If you’re going to ride an aero road bike, you must resign yourself to certain inconveniences. For one thing, you cannot run your stem angled upwards. If you can’t ride slam-low, you’ve no business throwing a leg over such a bike. That’s like wearing water wings and a Speedo. Another issue is that anything you might want to attach to your bladed seatpost is going to be a hassle. And the only thing you are allowed to put on your seatpost is a tail light. The problem is that the bladed seatposts/seatmasts that many aero road and triathlon bikes sport don’t provide an ideal shape for the common tail light to grab. A second issue is that tail lights ruin the aesthetics….errrr, aerodynamics…of your pricey rolling carbon sculpture. Hold on a moment, and I’ll try to solve these two problems at once.
First up I’ll give this Cygolite Hotrod 50 a chance. The Hotrod definitely scores the full point on form. A slender, clean design, this little bon bon looks like the little black cocktail dress of bike lights. Like all the better lights in recent years, the Hotrod 50 is USB-rechargeable. Now that li-ion integrated batteries have come so far, really powerful yet long-lasting tail lights can be made surprisingly small by eliminating the accessible battery compartments that were necessary for the previous generation of lights. Since waterproofing is a prerequisite for bike lights, it is much easier to seal a mini-USB port too. The Hotrod hides the charge port on the back side of the light, so when you strap the light to a bike appendage the charge port is partially held closed by being squeezed between the light and bike.
The $37 Hotrod 50 weighs 29gr and takes 3hrs to charge. From that little package, you get 3.5hrs at full power flash (50 lumens), 1.5hrs steady, and 30hrs on low flash. It also has a “group steady pulse”, a low intensity setting suitable for use within a group, that lasts up to 100hrs.
However, as a tail light for aero-shaped seatposts, the Cygolite misses the bullseye. The rubber strap is a little too short for some bladed seatposts, and the back side of the casing, while narrow, is still flat with only a hint of concavity. On the sharp trailing edge of a bladed post, the Cygolite looks great for a moment but simply won’t stay in position for long before it pops askew. And when it does, the charge port cover can peel open as the Hotrod slides sideways on the post, looking like Goodwill handbag hanging awkwardly off a super model. On some Kamm-tailed seatposts like on Trek Speed Concept/Madone or Scott Foil bikes, the flattened back edge of those posts present less of a challenge to the Hotrod 50 (assuming that the strap is long enough).
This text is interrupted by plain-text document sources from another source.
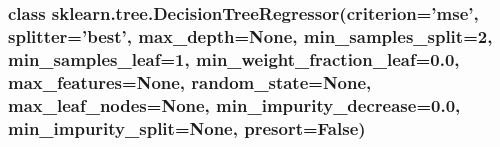 \documentclass[11pt]{article}
\begin{document}
    \hypertarget{class-sklearn.tree.decisiontreeregressorcriterionmse-splitterbest-max_depthnone-min_samples_split2-min_samples_leaf1-min_weight_fraction_leaf0.0-max_featuresnone-random_statenone-max_leaf_nodesnone-min_impurity_decrease0.0-min_impurity_splitnone-presortfalse}{%
\subsubsection{\texorpdfstring{class
sklearn.tree.DecisionTreeRegressor(criterion='mse', splitter='best',
max\_depth=None, min\_samples\_split=2, min\_samples\_leaf=1,
min\_weight\_fraction\_leaf=0.0, max\_features=None, random\_state=None,
max\_leaf\_nodes=None, min\_impurity\_decrease=0.0,
min\_impurity\_split=None, presort=False)
}{class sklearn.tree.DecisionTreeRegressor(criterion='mse', splitter='best', max\_depth=None, min\_samples\_split=2, min\_samples\_leaf=1, min\_weight\_fraction\_leaf=0.0, max\_features=None, random\_state=None, max\_leaf\_nodes=None, min\_impurity\_decrease=0.0, min\_impurity\_split=None, presort=False)  }}\label{class-sklearn.tree.decisiontreeregressorcriterionmse-splitterbest-max_depthnone-min_samples_split2-min_samples_leaf1-min_weight_fraction_leaf0.0-max_featuresnone-random_statenone-max_leaf_nodesnone-min_impurity_decrease0.0-min_impurity_splitnone-presortfalse}}
\end{document}
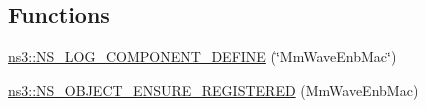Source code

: \subsection*{Functions}
\begin{DoxyCompactItemize}
\item 
\hyperlink{namespacens3_a6fcb6718c220a832ec7fda167f613780}{ns3\+::\+N\+S\+\_\+\+L\+O\+G\+\_\+\+C\+O\+M\+P\+O\+N\+E\+N\+T\+\_\+\+D\+E\+F\+I\+NE} (\char`\"{}Mm\+Wave\+Enb\+Mac\char`\"{})
\item 
\hyperlink{namespacens3_aa069a19dce2d28b1c7d5dca9a9a9962f}{ns3\+::\+N\+S\+\_\+\+O\+B\+J\+E\+C\+T\+\_\+\+E\+N\+S\+U\+R\+E\+\_\+\+R\+E\+G\+I\+S\+T\+E\+R\+ED} (Mm\+Wave\+Enb\+Mac)
\end{DoxyCompactItemize}
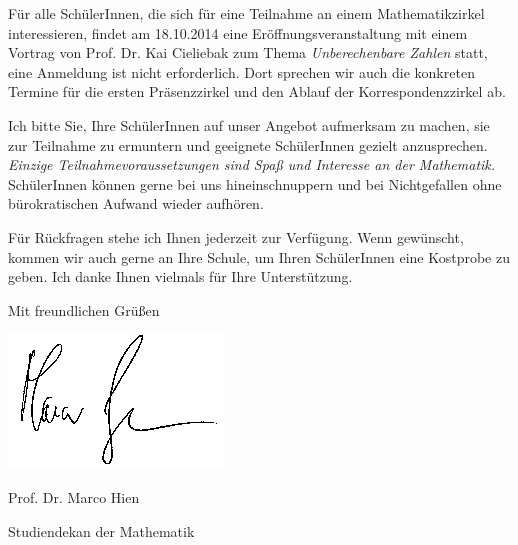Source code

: \documentclass{serienbrief}
\newif\ifmore \moretrue
\begin{document}
{Für alle SchülerInnen, die sich für eine Teilnahme an einem Mathematikzirkel
interessieren, findet am 18.10.2014 eine Eröffnungsveranstaltung mit einem Vortrag von
Prof. Dr. Kai Cieliebak zum Thema \emph{Unberechenbare Zahlen}
statt, eine
Anmeldung ist nicht erforderlich. Dort sprechen wir auch die konkreten Termine für die
ersten Präsenzzirkel und den Ablauf der Korrespondenzzirkel ab.

Ich bitte Sie, Ihre SchülerInnen auf unser Angebot aufmerksam zu machen, sie zur
Teilnahme zu ermuntern und geeignete SchülerInnen gezielt
anzusprechen. \emph{Einzige Teilnahmevoraussetzungen sind Spaß und
Interesse an der Mathematik.} SchülerInnen können gerne bei uns
hineinschnuppern und bei Nichtgefallen ohne bürokratischen Aufwand wieder
aufhören.

Für Rückfragen stehe ich Ihnen jederzeit zur Verfügung. Wenn gewünscht, kommen wir auch
gerne an Ihre Schule, um Ihren SchülerInnen eine Kostprobe zu geben. Ich danke
Ihnen vielmals für Ihre Unterstützung.

Mit freundlichen Gr\"u\ss en
\vspace{0.0cm}

\hspace{1cm} \includegraphics[scale=0.4]{unterschrift_marco_hien}

\vspace{-0.4cm}

Prof. Dr. Marco Hien

\vspace{-0.2cm}

{\small Studiendekan der Mathematik}

\newpage}

 \fi
 \ifmore\repeat
 
 \closein\quelle
\end{document}
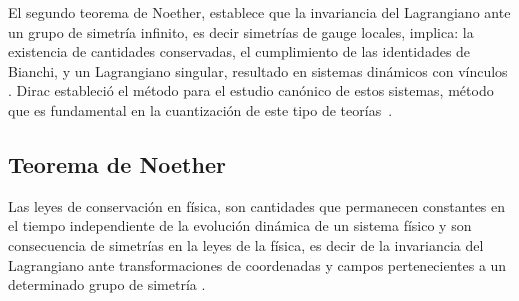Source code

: \documentclass[a4paper,12pt]{article}
\begin{document}
El segundo teorema de Noether, establece que la invariancia del Lagrangiano ante un grupo de simetría infinito, es decir simetrías de gauge locales, implica: la existencia de cantidades conservadas, el cumplimiento de las identidades de Bianchi, y un Lagrangiano singular, resultado en sistemas dinámicos con vínculos \cite{noether,emmy,local}. Dirac estableció el método para el estudio canónico de estos sistemas, método que es fundamental en la cuantización de este tipo de \mbox{teorías \cite{dirac, canoalor}.}
\subsection{Teorema de Noether}
Las leyes de conservación en física, son cantidades que permanecen constantes en el tiempo independiente de la evolución dinámica de un sistema físico y son \mbox{consecuencia} de simetrías en la leyes de la física, es decir de la invariancia del \mbox{Lagrangiano} ante transformaciones de coordenadas y campos pertenecientes a un determinado grupo de simetría \cite{ noether, greiner, emmy}.
\\
\end{document}
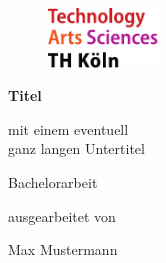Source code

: \begin{titlepage}

\begin{center}

\begin{figure}[!ht]
		\includegraphics[width=0.26\textwidth]{images/THlogoheader.pdf}
\end{figure}

\vspace{0.8cm}

\begin{rmfamily}
\begin{huge}
\textbf{Titel}\\	
\end{huge}
\vspace{0.5cm}
\begin{LARGE}
mit einem eventuell\\ganz langen Untertitel\\
\end{LARGE}
\end{rmfamily}

\vspace{1.6cm}



\begin{LARGE}
\begin{scshape}
Bachelorarbeit\\[0.8em]
\end{scshape}
\end{LARGE}

\begin{large}
ausgearbeitet von\\ 
\vspace{0.2cm}
\begin{LARGE}
Max Mustermann\\
\end{LARGE}
\end{large}


\end{center}
\end{titlepage}

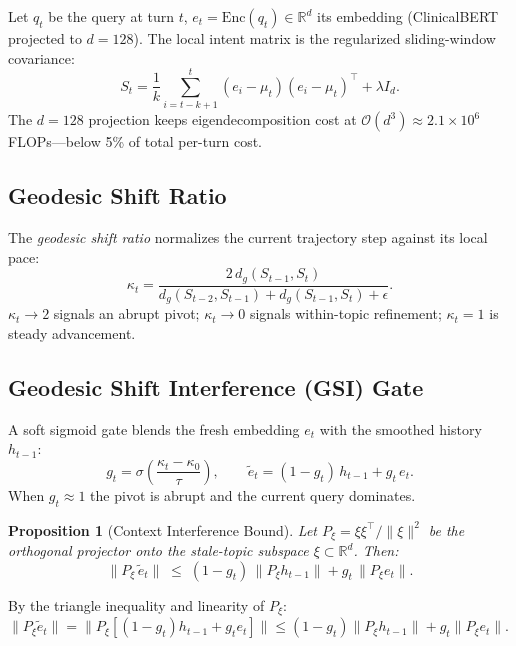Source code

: \documentclass[journal,10pt,twoside]{IEEEtran}
\newtheorem{proposition}{Proposition}
\begin{document}
Let $q_t$ be the query at turn $t$, $e_t = \mathrm{Enc}(q_t) \in \mathbb{R}^d$ its embedding (ClinicalBERT projected to $d{=}128$). The local intent matrix is the regularized sliding-window covariance:
\begin{equation}
  S_t = \frac{1}{k}\sum_{i=t-k+1}^{t}(e_i-\mu_t)(e_i-\mu_t)^{\top} + \lambda I_d.
  \label{eq:spdintent}
\end{equation}
The $d{=}128$ projection keeps eigendecomposition cost at $\mathcal{O}(d^3){\approx}2.1{\times}10^6$ FLOPs---below 5\% of total per-turn cost.

\subsection{Geodesic Shift Ratio}

The \emph{geodesic shift ratio} normalizes the current trajectory step against its local pace:
\begin{equation}
  \kappa_t = \frac{2\,d_g(S_{t-1},S_t)}{d_g(S_{t-2},S_{t-1}) + d_g(S_{t-1},S_t) + \epsilon}.
  \label{eq:gsr}
\end{equation}
$\kappa_t{\to}2$ signals an abrupt pivot; $\kappa_t{\to}0$ signals within-topic refinement; $\kappa_t{=}1$ is steady advancement.

\subsection{Geodesic Shift Interference (GSI) Gate}

A soft sigmoid gate blends the fresh embedding $e_t$ with the smoothed history $h_{t-1}$:
\begin{equation}
  g_t = \sigma\!\left(\frac{\kappa_t - \kappa_0}{\tau}\right), \qquad
  \tilde{e}_t = (1-g_t)\,h_{t-1} + g_t\,e_t.
  \label{eq:gate}
\end{equation}
When $g_t{\approx}1$ the pivot is abrupt and the current query dominates.

\begin{proposition}[Context Interference Bound]
\label{prop:interference_bound}
Let $P_\xi = \xi\xi^\top/\|\xi\|^2$ be the orthogonal projector onto the stale-topic subspace $\xi \subset \mathbb{R}^d$. Then:
\begin{equation}
  \|P_\xi\,\tilde{e}_t\| \;\leq\; (1-g_t)\,\|P_\xi h_{t-1}\| + g_t\,\|P_\xi e_t\|.
  \label{eq:bound}
\end{equation}
\end{proposition}
\begin{IEEEproof}
By the triangle inequality and linearity of $P_\xi$:
$\|P_\xi\tilde{e}_t\| = \|P_\xi[(1{-}g_t)h_{t-1}{+}g_t e_t]\| \leq (1{-}g_t)\|P_\xi h_{t-1}\| + g_t\|P_\xi e_t\|.$
\end{IEEEproof}
\end{document}

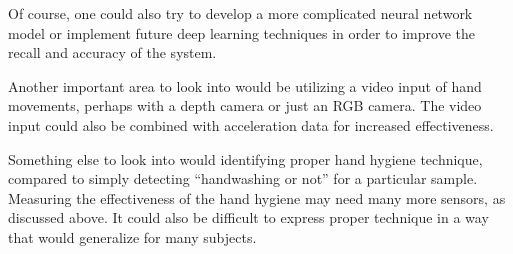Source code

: \documentclass[]{report}
\begin{document}
Of course, one could also try to develop a more complicated neural network model or implement future deep learning techniques in order to improve the recall and accuracy of the system.

Another important area to look into would be utilizing a video input of hand movements, perhaps with a depth camera or just an RGB camera. The video input could also be combined with acceleration data for increased effectiveness.

Something else to look into would identifying proper hand hygiene technique, compared to simply detecting ``handwashing or not'' for a particular sample. Measuring the effectiveness of the hand hygiene may need many more sensors, as discussed above. It could also be difficult to express proper technique in a way that would generalize for many subjects.










\end{document}
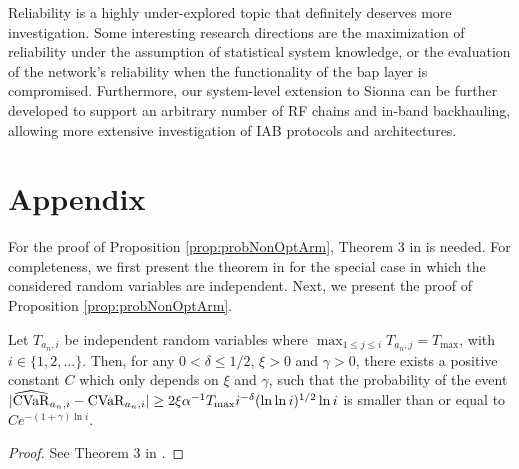 Reliability is a highly under-explored topic that definitely deserves more investigation. Some interesting research directions are the maximization of reliability under the assumption of statistical system knowledge, or the evaluation of the network's reliability when the functionality of the \gls{bap} layer is compromised.
Furthermore, our system-level extension to Sionna can be further developed to support an arbitrary number of RF chains and in-band backhauling, allowing more extensive investigation of IAB protocols and architectures.

\section*{Appendix}
\label{sec:appendix}
For the proof of Proposition \ref{prop:probNonOptArm}, Theorem 3 in \cite{Luo2017} is needed. For completeness, we first present the theorem in \cite{Luo2017} for the special case in which the considered random variables are independent. Next, we present the proof of Proposition \ref{prop:probNonOptArm}.
\begin{theorem} \label{eq:Theorem2_part2}
Let $T_{a_n,i}$ be independent random variables where $\max_{1\leq j\leq i}{T_{a_n,j}} = T_\mathrm{max}$, with $i\in\{1,2,...\}$.
Then, for any $0 < \delta \leq 1/2$, $\xi > 0$ and $\gamma > 0$, there exists a positive constant $C$ which only depends on $\xi$ and $\gamma$, such that the probability of the event $|{\widehat{\mathrm{CVaR}}}_{a_n,i}-{\mathrm{CVaR}}_{a_n,i}| \geq 2\xi\alpha^{-1}T_{\max} i^{-\delta}(\ln{\ln{i}})^{1/2}\ln{i}$ is smaller than or equal to $Ce^{-(1+\gamma)\ln i}$.
\end{theorem}
\begin{proof}
See Theorem 3 in \cite{Luo2017}.
\end{proof}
But then, who cares?… the market doesn’t lack for tail light products that can do the same thing.
One thing that the Hotrod does do well is fit on really narrow, round cross sections, such as uber skinny seatstays and the tubes of racks. The slim casing and light weight benefit here. But then we wouldn’t be talking about aero road and triathlon bikes, would we?
Oh yeah, I forgot to mention before that you’re not allowed to even think about putting a rear rack on those bikes. There are laws against such attrocities.
Light & Motion uses an alternate method to make their product fit an aero seatpost. Their Vis180 tail light has been out there on the market for several years now. At the time of its introduction, it was a leading edge product among USB-chargeable tail lights, but honestly the design suffers in comparison to newer tail lighs. In fact, compared to L&M’s relentless improvement and aggressive pricing of their Urban-series headlights, their tail light development seems a little stale. At 102gr and $100 retail, the Vis180 (70 lumens) seems bulky and expensive, though that is at least partially related to US manufacturing and the durable, aluminium casing. No surprise then that I have owned the same Vis180 for at least 4 years, and it keeps going like a champion. The Vis180 by itself is even less suited to aero cross sections, but L&M sells a $10 aero seatpost bracket as a add-on solution. The bracket is a simple rubber block with a deep V-shaped groove moulded into one side, and you just stick the bracket between the light and post, resulting in a secure position on your aero seatpost for this decidedly non-aero tail light. A very practical solution that nonetheless offends the eye, but it will have to do.